I’ve often griped about things behind the paywall of major publishers. Case in point, I just put a line in a grant request for a year’s access to Brill’s New Jacoby: a new necessity for historiographical research that I can’t access via ILL. And even at an outrageous cost it is still has significant weaknesses. Anyway, I was pleased and intrigued to learn about this new approach from this blog:
The Leipzig Open Fragmentary Texts Series (LOFTS)
which includes this sub-project:
Digital Fragmenta Historicorum Graecorum (DFHG) Project
This is a great move forward for access and maybe even for interface, but how will it move us forward in terms of new scholarship? Will those outside the research one institutions be forever stuck behind the ultimate paywall of the 70 year public domain for esoteric digital resources?
The dirty little secret of the academy is illegally digitized books. I’ve check the pirated sites that have a richness of academic titles. My first book has been pirated. Dozens perhaps dozens of dozens of individuals are now reading it on bad scans rather than checking it out from the library or may one or two of them buying it. Gotta say. I don’t really mind. It is dreadfully expensive. Even at a 40 percent author’s discount I didn’t buy many copies, just enough for my tenure file. I certainly don’t have a spare copy!
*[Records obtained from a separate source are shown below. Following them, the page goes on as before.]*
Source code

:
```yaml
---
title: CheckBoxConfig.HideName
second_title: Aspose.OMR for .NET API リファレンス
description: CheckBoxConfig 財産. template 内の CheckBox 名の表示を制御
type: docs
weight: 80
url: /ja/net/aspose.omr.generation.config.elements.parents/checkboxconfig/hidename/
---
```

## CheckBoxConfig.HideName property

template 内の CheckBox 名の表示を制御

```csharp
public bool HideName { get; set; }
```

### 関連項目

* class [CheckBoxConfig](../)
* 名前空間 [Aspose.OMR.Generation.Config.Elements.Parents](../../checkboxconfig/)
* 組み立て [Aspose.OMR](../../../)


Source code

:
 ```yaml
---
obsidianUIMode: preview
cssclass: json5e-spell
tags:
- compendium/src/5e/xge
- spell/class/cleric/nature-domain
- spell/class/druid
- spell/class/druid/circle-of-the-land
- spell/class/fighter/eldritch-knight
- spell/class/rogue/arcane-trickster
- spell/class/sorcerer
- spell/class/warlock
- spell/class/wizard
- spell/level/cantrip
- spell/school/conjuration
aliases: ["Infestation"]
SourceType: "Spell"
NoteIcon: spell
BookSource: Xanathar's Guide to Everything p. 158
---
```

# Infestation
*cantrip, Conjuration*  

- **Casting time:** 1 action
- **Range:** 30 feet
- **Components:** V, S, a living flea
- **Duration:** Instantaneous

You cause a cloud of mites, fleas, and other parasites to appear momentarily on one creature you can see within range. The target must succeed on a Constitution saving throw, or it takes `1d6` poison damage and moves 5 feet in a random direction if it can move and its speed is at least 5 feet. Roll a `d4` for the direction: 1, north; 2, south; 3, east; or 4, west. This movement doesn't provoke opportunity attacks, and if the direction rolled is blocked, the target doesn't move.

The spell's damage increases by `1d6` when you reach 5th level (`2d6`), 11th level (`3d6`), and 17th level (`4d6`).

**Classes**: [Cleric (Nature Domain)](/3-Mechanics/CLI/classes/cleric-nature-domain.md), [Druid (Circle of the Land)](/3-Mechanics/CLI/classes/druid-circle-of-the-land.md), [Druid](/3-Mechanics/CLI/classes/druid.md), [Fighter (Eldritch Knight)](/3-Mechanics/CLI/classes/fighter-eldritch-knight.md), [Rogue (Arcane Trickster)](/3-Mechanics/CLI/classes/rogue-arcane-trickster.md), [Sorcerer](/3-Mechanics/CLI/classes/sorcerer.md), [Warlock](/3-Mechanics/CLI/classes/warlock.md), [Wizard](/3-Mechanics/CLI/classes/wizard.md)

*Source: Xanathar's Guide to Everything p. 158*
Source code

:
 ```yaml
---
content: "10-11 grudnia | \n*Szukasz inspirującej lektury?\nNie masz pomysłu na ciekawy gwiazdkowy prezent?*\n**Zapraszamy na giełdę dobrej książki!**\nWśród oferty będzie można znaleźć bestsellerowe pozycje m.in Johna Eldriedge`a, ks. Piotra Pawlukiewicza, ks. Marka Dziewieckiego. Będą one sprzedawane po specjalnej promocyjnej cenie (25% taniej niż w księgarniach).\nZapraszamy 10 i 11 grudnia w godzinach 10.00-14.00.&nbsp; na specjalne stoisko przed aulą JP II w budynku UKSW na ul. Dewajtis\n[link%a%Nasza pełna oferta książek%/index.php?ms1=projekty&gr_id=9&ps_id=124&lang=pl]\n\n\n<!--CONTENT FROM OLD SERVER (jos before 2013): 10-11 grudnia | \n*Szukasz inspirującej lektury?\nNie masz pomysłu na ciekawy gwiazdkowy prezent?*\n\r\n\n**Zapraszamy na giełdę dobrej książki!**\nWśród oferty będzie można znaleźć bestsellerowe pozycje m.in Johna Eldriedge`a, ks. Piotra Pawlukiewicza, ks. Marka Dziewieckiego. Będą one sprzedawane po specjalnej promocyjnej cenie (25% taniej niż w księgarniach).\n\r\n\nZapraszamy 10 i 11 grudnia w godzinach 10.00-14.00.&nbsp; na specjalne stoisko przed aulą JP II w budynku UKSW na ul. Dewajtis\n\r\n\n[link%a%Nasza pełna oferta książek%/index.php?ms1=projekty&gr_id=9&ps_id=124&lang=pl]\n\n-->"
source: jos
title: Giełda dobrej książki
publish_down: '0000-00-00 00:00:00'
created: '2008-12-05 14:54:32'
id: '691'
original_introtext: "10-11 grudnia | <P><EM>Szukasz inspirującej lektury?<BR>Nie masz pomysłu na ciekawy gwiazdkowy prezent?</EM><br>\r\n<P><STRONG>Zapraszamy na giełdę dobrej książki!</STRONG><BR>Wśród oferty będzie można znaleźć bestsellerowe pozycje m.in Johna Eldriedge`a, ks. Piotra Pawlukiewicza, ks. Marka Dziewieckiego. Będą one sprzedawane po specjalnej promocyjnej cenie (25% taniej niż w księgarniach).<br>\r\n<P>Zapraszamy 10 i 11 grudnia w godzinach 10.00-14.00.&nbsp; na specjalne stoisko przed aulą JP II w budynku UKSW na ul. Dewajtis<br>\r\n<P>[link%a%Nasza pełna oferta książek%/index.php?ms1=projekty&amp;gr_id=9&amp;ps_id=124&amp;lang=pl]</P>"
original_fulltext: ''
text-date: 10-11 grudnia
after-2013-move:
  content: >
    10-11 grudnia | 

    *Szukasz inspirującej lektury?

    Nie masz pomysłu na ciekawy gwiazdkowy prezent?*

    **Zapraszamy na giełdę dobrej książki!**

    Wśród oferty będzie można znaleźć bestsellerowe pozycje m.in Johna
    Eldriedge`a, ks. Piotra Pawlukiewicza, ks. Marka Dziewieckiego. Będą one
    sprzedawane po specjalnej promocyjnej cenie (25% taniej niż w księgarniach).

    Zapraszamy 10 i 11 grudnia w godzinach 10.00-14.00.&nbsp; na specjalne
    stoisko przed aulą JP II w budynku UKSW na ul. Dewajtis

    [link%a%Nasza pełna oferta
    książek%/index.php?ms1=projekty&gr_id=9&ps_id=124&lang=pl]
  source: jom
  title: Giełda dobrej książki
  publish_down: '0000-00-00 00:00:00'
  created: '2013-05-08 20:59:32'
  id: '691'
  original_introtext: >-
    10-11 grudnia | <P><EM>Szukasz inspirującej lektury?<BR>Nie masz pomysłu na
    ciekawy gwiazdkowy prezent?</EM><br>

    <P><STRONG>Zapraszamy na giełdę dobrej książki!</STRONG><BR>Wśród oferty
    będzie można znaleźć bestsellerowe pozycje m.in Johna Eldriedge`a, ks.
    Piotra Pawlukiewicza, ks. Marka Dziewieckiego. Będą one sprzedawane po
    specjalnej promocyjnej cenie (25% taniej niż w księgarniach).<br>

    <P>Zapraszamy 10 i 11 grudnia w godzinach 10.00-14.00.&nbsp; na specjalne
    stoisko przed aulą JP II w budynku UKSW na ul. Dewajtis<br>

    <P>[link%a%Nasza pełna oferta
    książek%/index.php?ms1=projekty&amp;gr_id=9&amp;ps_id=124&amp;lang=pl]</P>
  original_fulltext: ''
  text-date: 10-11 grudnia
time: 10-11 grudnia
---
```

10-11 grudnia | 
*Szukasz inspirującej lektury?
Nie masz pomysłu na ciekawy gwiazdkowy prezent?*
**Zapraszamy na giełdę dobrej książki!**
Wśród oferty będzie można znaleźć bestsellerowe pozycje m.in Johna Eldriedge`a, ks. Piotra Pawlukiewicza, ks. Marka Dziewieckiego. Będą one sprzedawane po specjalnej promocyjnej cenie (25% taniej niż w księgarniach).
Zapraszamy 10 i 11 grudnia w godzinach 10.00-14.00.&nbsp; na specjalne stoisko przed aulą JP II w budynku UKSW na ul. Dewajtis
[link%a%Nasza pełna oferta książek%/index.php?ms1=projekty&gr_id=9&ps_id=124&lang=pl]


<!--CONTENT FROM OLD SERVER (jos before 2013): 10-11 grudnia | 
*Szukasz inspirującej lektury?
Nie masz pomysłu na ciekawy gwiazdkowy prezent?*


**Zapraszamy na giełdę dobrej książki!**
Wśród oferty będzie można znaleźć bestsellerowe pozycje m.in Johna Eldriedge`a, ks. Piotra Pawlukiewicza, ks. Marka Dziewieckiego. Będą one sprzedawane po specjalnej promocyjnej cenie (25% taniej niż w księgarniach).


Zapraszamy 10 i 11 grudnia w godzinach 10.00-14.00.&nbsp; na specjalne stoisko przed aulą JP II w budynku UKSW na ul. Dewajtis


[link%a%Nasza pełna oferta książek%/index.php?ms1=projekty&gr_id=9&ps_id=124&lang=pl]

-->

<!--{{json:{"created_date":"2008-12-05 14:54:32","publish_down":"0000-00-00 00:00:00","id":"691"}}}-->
At least the print nature of a book makes it more able to A) be legally borrowed from a library or B) pirated. Databases like the BNJ are because of pricing and the high degree of specialization of their subject matter to only a few wealthy institutions which are willing to pay for access for their members.
So for now I’ll cheer on LOFTS and its ilk. (While groaning at yet another acronym!) And, I’ll twiddle my thumbs hoping that my wee little grant is approved so that come next July 1st, I too might have the privilege of accessing the BNJ.